An armed attack on Iran would be an immediate political gift to Iranian hard-liners, who are nourished by confrontation with the West, and with the United States in particular. Armed attack by a foreign power traditionally produces a rally-round-the-flag effect that benefits whatever regime is in power. Last year a spokesperson for the opposition Green Movement in Iran said the current regime “would really like for someone” to bomb the nuclear facilities because “this would then increase nationalism and the regime would gather everyone and all the political parties around itself.” Over the longer term, an attack would poison relations between the United States and generations of Iranians. It would become an even more prominent and lasting grievance than the U.S.-engineered overthrow of Prime Minister Mohammad Mosaddeq in 1953 or the accidental shooting down of an Iranian airliner over the Persian Gulf in 1988. American war proponents who optimistically hope that an attack would somehow stir the Iranian political pot in a way that would undermine the current clerical regime are likely to be disappointed. Even if political change in Iran occurred, any new regime would be responsive to a populace that has more reason than ever to be hostile to the United States.

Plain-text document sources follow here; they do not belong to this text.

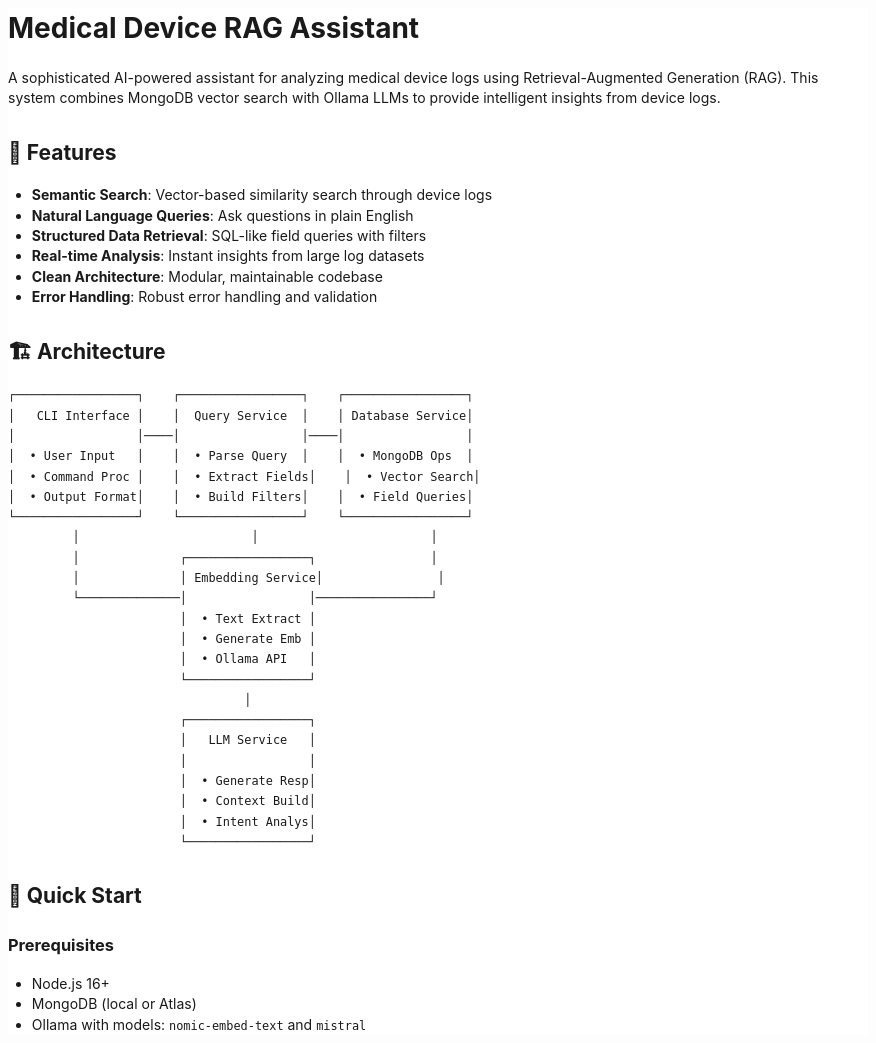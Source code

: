 # Medical Device RAG Assistant

A sophisticated AI-powered assistant for analyzing medical device logs using Retrieval-Augmented Generation (RAG). This system combines MongoDB vector search with Ollama LLMs to provide intelligent insights from device logs.

## 🌟 Features

- **Semantic Search**: Vector-based similarity search through device logs
- **Natural Language Queries**: Ask questions in plain English
- **Structured Data Retrieval**: SQL-like field queries with filters
- **Real-time Analysis**: Instant insights from large log datasets
- **Clean Architecture**: Modular, maintainable codebase
- **Error Handling**: Robust error handling and validation

## 🏗️ Architecture

```
┌─────────────────┐    ┌─────────────────┐    ┌─────────────────┐
│   CLI Interface │    │  Query Service  │    │ Database Service│
│                 │────│                 │────│                 │
│  • User Input   │    │  • Parse Query  │    │  • MongoDB Ops  │
│  • Command Proc │    │  • Extract Fields│    │  • Vector Search│
│  • Output Format│    │  • Build Filters│    │  • Field Queries│
└─────────────────┘    └─────────────────┘    └─────────────────┘
         │                        │                        │
         │              ┌─────────────────┐                │
         │              │ Embedding Service│                │
         └──────────────│                 │────────────────┘
                        │  • Text Extract │
                        │  • Generate Emb │
                        │  • Ollama API   │
                        └─────────────────┘
                                 │
                        ┌─────────────────┐
                        │   LLM Service   │
                        │                 │
                        │  • Generate Resp│
                        │  • Context Build│
                        │  • Intent Analys│
                        └─────────────────┘
```

## 🚀 Quick Start

### Prerequisites

- Node.js 16+
- MongoDB (local or Atlas)
- Ollama with models: `nomic-embed-text` and `mistral`
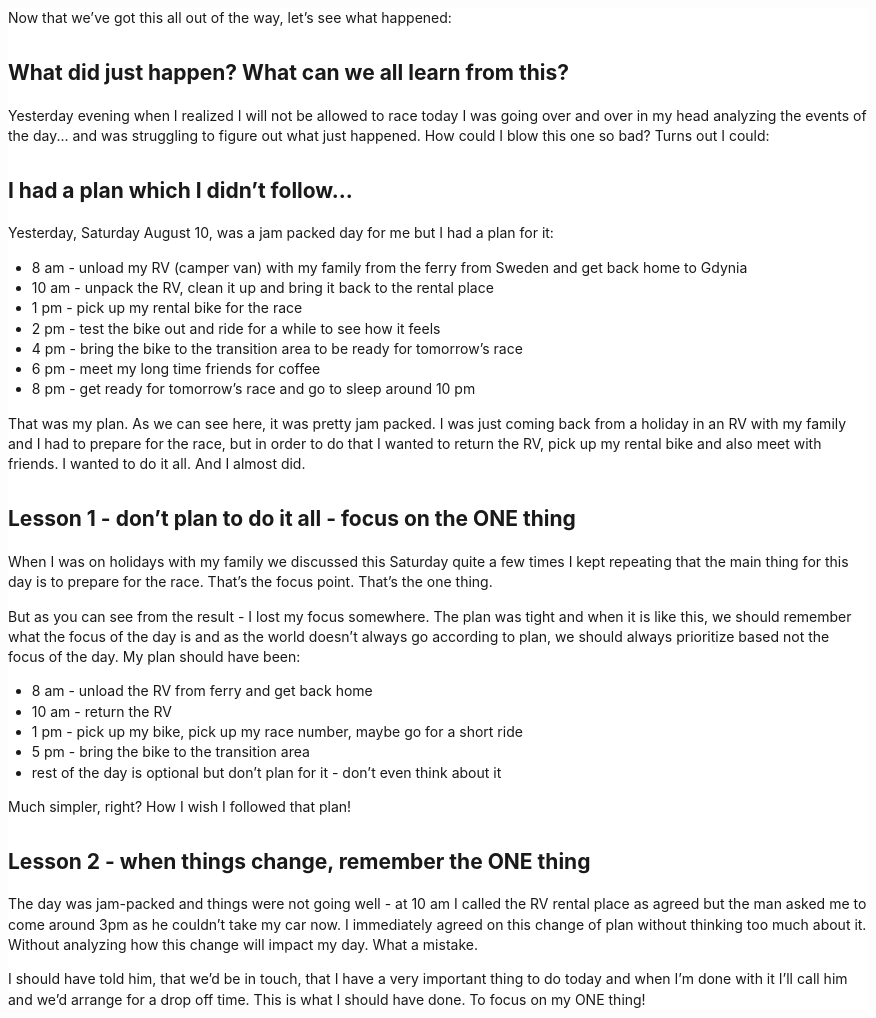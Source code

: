 Now that we’ve got this all out of the way, let’s see what happened:

## What did just happen? What can we all learn from this?

Yesterday evening when I realized I will not be allowed to race today I was going over and over in my head analyzing the events of the day... and was struggling to figure out what just happened. How could I blow this one so bad? Turns out I could:

## I had a plan which I didn’t follow...

Yesterday, Saturday August 10, was a jam packed day for me but I had a plan for it:

- 8 am - unload my RV (camper van) with my family from the ferry from Sweden and get back home to Gdynia
- 10 am - unpack the RV, clean it up and bring it back to the rental place
- 1 pm - pick up my rental bike for the race
- 2 pm - test the bike out and ride for a while to see how it feels
- 4 pm - bring the bike to the transition area to be ready for tomorrow’s race
- 6 pm - meet my long time friends for coffee
- 8 pm - get ready for tomorrow’s race and go to sleep around 10 pm

That was my plan. As we can see here, it was pretty jam packed. I was just coming back from a holiday in an RV with my family and I had to prepare for the race, but in order to do that I wanted to return the RV, pick up my rental bike and also meet with friends. I wanted to do it all. And I almost did.

## Lesson 1 - don’t plan to do it all - focus on the ONE thing

When I was on holidays with my family we discussed this Saturday quite a few times I kept repeating that the main thing for this day is to prepare for the race. That’s the focus point. That’s the one thing.

But as you can see from the result - I lost my focus somewhere. The plan was tight and when it is like this, we should remember what the focus of the day is and as the world doesn’t always go according to plan, we should always prioritize based not the focus of the day. My plan should have been:

- 8 am - unload the RV from ferry and get back home
- 10 am - return the RV
- 1 pm - pick up my bike, pick up my race number, maybe go for a short ride
- 5 pm - bring the bike to the transition area
- rest of the day is optional but don’t plan for it - don’t even think about it

Much simpler, right? How I wish I followed that plan!

## Lesson 2 - when things change, remember the ONE thing

The day was jam-packed and things were not going well - at 10 am I called the RV rental place as agreed but the man asked me to come around 3pm as he couldn’t take my car now. I immediately agreed on this change of plan without thinking too much about it. Without analyzing how this change will impact my day. What a mistake.

I should have told him, that we’d be in touch, that I have a very important thing to do today and when I’m done with it I’ll call him and we’d arrange for a drop off time. This is what I should have done. To focus on my ONE thing!

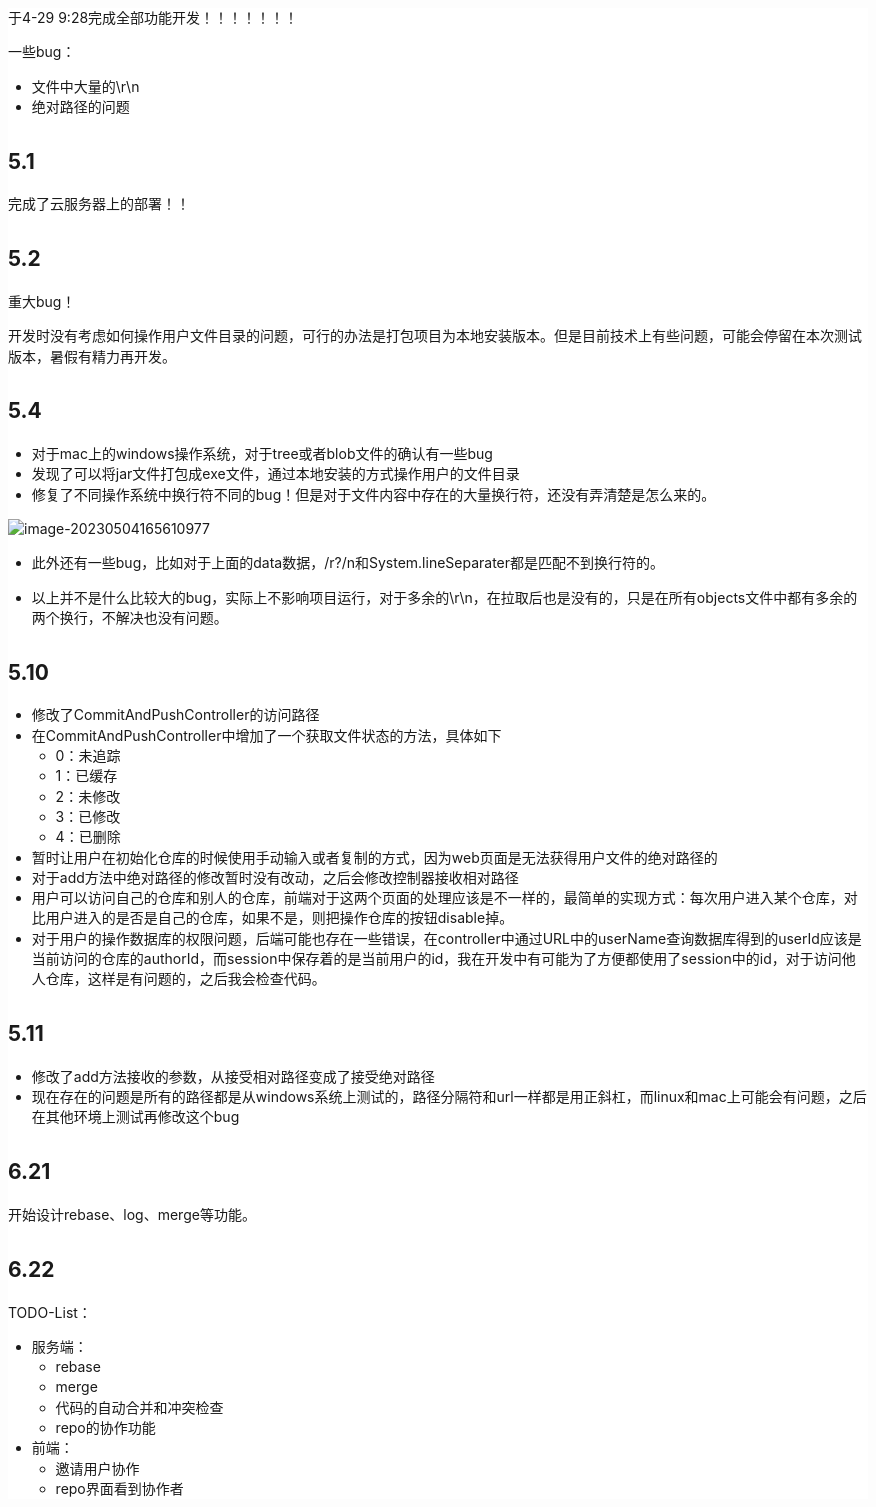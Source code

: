 于4-29 9:28完成全部功能开发！！！！！！！

一些bug：

- 文件中大量的\r\n
- 绝对路径的问题

## 5.1 

完成了云服务器上的部署！！

## 5.2 

重大bug！

开发时没有考虑如何操作用户文件目录的问题，可行的办法是打包项目为本地安装版本。但是目前技术上有些问题，可能会停留在本次测试版本，暑假有精力再开发。

## 5.4

- 对于mac上的windows操作系统，对于tree或者blob文件的确认有一些bug
- 发现了可以将jar文件打包成exe文件，通过本地安装的方式操作用户的文件目录
- 修复了不同操作系统中换行符不同的bug！但是对于文件内容中存在的大量换行符，还没有弄清楚是怎么来的。

![image-20230504165610977](markdown-img/DevelpmentHistory.assets/image-20230504165610977.png)

- 此外还有一些bug，比如对于上面的data数据，/r?/n和System.lineSeparater都是匹配不到换行符的。

- 以上并不是什么比较大的bug，实际上不影响项目运行，对于多余的\r\n，在拉取后也是没有的，只是在所有objects文件中都有多余的两个换行，不解决也没有问题。

## 5.10

- 修改了CommitAndPushController的访问路径
- 在CommitAndPushController中增加了一个获取文件状态的方法，具体如下
  - 0：未追踪
  - 1：已缓存
  - 2：未修改
  - 3：已修改
  - 4：已删除
- 暂时让用户在初始化仓库的时候使用手动输入或者复制的方式，因为web页面是无法获得用户文件的绝对路径的
- 对于add方法中绝对路径的修改暂时没有改动，之后会修改控制器接收相对路径
- 用户可以访问自己的仓库和别人的仓库，前端对于这两个页面的处理应该是不一样的，最简单的实现方式：每次用户进入某个仓库，对比用户进入的是否是自己的仓库，如果不是，则把操作仓库的按钮disable掉。
- 对于用户的操作数据库的权限问题，后端可能也存在一些错误，在controller中通过URL中的userName查询数据库得到的userId应该是当前访问的仓库的authorId，而session中保存着的是当前用户的id，我在开发中有可能为了方便都使用了session中的id，对于访问他人仓库，这样是有问题的，之后我会检查代码。

## 5.11

- 修改了add方法接收的参数，从接受相对路径变成了接受绝对路径
- 现在存在的问题是所有的路径都是从windows系统上测试的，路径分隔符和url一样都是用正斜杠，而linux和mac上可能会有问题，之后在其他环境上测试再修改这个bug

## 6.21

开始设计rebase、log、merge等功能。

## 6.22 

TODO-List：

- 服务端：
  - rebase
  - merge
  - 代码的自动合并和冲突检查
  - repo的协作功能
- 前端：
  - 邀请用户协作
  - repo界面看到协作者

In return for all of these harmful effects, an attack on Iran would not even achieve the objective of ensuring a nuclear- weapons-free Iran. Only a ground invasion and occupation could hope to accomplish that, and not even the most fervent anti-Iranian hawks are talking about that kind of enormous undertaking. Panetta’s estimate that an aerial assault would set back the Iranian nuclear program by only one or two years is in line with many other assessments. Meanwhile, an attack would provide the strongest possible incentive for Iran to move forward rapidly in developing a nuclear weapon, in the hope of achieving a deterrent to future attacks sooner rather than later. That is how Iraq reacted when Israel bombed its nuclear reactor in 1981. Any prospect of keeping the bomb out of Iranian hands would require still more attacks a couple of years hence. This would mean implementing the Israeli concept of periodically “mowing the lawn”—a prescription for unending U.S. involvement in warfare in the Middle East.